▶ **TRY IT**: Check each line below for the word "iterable" and give the count alone.

Saved entries:

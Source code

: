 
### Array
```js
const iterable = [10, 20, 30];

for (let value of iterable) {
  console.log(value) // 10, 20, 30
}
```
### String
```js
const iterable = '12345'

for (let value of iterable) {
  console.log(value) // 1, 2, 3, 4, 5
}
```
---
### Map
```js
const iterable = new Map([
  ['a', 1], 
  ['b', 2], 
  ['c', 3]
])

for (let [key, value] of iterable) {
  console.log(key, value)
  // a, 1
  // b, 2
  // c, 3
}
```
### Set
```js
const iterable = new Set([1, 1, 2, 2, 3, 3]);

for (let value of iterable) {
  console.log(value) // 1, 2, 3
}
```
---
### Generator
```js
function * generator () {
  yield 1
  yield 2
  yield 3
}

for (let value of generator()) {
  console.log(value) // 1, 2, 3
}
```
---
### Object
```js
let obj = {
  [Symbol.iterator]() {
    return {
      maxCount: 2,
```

▶ **RESPONSE TO THE TASK**: 8